Items from a dataset:

:::

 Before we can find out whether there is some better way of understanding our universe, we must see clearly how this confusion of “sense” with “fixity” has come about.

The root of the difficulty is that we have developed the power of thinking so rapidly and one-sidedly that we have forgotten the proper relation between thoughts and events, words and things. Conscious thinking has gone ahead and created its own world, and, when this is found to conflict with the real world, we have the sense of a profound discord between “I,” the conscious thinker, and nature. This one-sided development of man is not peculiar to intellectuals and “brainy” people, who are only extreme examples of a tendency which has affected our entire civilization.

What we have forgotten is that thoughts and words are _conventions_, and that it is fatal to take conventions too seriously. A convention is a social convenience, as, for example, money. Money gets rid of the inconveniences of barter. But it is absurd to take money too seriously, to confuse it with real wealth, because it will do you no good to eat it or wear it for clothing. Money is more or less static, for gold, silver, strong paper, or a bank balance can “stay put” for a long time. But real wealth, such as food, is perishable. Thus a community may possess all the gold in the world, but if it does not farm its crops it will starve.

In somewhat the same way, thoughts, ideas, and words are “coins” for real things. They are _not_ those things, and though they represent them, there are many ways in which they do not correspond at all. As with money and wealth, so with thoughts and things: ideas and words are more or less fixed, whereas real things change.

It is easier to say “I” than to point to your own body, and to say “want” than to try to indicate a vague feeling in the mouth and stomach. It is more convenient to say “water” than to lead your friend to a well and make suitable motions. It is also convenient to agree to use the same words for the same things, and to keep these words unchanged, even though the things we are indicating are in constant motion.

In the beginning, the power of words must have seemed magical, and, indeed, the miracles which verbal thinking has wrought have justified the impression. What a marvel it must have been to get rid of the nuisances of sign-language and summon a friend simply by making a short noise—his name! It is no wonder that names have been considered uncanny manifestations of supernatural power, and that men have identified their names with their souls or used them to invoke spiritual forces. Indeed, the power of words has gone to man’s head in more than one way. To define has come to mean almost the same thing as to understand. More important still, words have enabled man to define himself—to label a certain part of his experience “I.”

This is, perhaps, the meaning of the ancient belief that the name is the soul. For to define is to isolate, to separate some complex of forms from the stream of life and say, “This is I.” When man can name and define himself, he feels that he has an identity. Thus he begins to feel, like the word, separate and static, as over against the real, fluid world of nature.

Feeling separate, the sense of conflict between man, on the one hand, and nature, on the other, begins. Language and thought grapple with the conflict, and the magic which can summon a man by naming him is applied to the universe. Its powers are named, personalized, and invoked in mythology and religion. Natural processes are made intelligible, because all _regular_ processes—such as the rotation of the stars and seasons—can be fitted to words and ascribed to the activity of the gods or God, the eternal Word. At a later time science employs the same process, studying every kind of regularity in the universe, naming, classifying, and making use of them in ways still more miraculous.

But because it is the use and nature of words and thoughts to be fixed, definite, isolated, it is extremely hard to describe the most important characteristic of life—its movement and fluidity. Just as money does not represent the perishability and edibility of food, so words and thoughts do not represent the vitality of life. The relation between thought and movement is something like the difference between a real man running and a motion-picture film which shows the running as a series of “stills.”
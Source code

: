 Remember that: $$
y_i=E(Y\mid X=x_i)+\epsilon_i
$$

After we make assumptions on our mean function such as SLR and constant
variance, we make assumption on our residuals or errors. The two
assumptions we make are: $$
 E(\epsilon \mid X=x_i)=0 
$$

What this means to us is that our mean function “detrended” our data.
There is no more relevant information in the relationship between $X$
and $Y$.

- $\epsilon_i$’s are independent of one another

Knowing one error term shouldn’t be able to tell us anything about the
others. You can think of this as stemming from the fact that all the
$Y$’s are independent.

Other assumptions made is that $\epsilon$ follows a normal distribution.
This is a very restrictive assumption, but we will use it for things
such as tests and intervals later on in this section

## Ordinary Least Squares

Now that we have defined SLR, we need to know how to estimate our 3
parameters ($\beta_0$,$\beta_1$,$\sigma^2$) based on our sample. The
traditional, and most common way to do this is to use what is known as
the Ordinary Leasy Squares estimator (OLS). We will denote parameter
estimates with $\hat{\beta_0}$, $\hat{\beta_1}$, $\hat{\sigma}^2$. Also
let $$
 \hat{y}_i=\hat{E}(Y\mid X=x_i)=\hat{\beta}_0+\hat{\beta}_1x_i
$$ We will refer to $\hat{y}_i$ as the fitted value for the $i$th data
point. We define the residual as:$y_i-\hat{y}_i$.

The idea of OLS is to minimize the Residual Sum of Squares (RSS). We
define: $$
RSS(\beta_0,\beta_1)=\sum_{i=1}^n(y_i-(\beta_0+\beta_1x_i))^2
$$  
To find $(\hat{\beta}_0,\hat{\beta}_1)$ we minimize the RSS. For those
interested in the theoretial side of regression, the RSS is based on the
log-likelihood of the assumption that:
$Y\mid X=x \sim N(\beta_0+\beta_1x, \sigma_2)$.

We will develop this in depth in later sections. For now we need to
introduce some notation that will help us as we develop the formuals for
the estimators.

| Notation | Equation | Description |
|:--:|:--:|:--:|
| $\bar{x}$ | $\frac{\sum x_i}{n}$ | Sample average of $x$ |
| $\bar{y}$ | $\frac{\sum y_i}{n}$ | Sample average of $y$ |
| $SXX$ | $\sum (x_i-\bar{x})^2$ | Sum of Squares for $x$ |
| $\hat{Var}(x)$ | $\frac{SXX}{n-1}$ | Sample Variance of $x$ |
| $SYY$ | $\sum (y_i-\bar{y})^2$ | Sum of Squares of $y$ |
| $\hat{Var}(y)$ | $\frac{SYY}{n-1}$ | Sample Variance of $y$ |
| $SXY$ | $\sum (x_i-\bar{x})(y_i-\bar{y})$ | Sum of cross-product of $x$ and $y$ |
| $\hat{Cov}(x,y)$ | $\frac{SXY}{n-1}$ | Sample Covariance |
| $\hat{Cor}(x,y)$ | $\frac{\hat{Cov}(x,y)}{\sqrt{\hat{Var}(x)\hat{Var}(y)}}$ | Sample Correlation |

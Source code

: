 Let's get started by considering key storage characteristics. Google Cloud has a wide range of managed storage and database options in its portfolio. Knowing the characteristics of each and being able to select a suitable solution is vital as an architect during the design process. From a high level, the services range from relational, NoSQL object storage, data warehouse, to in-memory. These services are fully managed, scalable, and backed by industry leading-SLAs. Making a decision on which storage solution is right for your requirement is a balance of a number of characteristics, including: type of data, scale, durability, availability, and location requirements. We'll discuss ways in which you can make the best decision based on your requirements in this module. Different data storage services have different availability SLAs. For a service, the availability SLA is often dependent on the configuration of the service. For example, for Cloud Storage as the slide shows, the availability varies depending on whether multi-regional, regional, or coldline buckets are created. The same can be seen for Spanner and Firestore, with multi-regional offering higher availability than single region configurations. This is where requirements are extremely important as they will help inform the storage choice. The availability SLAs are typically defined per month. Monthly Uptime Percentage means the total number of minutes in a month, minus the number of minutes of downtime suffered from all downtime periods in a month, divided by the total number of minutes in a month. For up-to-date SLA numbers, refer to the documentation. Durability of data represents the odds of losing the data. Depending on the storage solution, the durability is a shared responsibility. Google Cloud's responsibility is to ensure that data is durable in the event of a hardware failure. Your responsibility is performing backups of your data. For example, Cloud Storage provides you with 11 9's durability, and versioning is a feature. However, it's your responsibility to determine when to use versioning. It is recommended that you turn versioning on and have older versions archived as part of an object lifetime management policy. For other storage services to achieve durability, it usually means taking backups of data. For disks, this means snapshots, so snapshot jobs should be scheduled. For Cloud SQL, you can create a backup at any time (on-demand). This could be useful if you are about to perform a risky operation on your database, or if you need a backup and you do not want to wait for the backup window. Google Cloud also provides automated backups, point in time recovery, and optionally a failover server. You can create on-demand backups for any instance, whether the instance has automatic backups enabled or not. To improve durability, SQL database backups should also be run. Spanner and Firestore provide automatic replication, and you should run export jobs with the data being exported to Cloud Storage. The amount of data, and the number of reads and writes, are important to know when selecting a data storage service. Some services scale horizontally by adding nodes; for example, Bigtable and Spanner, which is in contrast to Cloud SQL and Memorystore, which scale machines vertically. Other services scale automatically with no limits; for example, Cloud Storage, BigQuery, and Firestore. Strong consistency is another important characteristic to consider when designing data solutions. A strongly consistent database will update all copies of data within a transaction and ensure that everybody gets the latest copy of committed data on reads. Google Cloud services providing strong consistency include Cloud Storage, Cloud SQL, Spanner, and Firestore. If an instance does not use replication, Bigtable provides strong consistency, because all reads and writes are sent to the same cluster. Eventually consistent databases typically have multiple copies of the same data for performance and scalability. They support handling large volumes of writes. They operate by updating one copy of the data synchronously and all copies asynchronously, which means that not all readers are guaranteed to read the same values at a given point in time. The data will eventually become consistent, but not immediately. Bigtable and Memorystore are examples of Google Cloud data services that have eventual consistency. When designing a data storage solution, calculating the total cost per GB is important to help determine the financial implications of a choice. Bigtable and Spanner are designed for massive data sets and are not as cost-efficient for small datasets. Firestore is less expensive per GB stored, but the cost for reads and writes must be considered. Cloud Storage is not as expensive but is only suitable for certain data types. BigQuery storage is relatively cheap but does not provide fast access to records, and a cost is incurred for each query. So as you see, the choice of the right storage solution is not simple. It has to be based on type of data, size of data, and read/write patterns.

:::

▸ Try it: For this exercise, please output exactly the lines above starting at the line with "average of $x$ |" and ending at the line with "Sample Covariance |", ends included.

▸ Response area:
| $\bar{x}$ | $\frac{\sum x_i}{n}$ | Sample average of $x$ |
| $\bar{y}$ | $\frac{\sum y_i}{n}$ | Sample average of $y$ |
| $SXX$ | $\sum (x_i-\bar{x})^2$ | Sum of Squares for $x$ |
| $\hat{Var}(x)$ | $\frac{SXX}{n-1}$ | Sample Variance of $x$ |
| $SYY$ | $\sum (y_i-\bar{y})^2$ | Sum of Squares of $y$ |
| $\hat{Var}(y)$ | $\frac{SYY}{n-1}$ | Sample Variance of $y$ |
| $SXY$ | $\sum (x_i-\bar{x})(y_i-\bar{y})$ | Sum of cross-product of $x$ and $y$ |
| $\hat{Cov}(x,y)$ | $\frac{SXY}{n-1}$ | Sample Covariance |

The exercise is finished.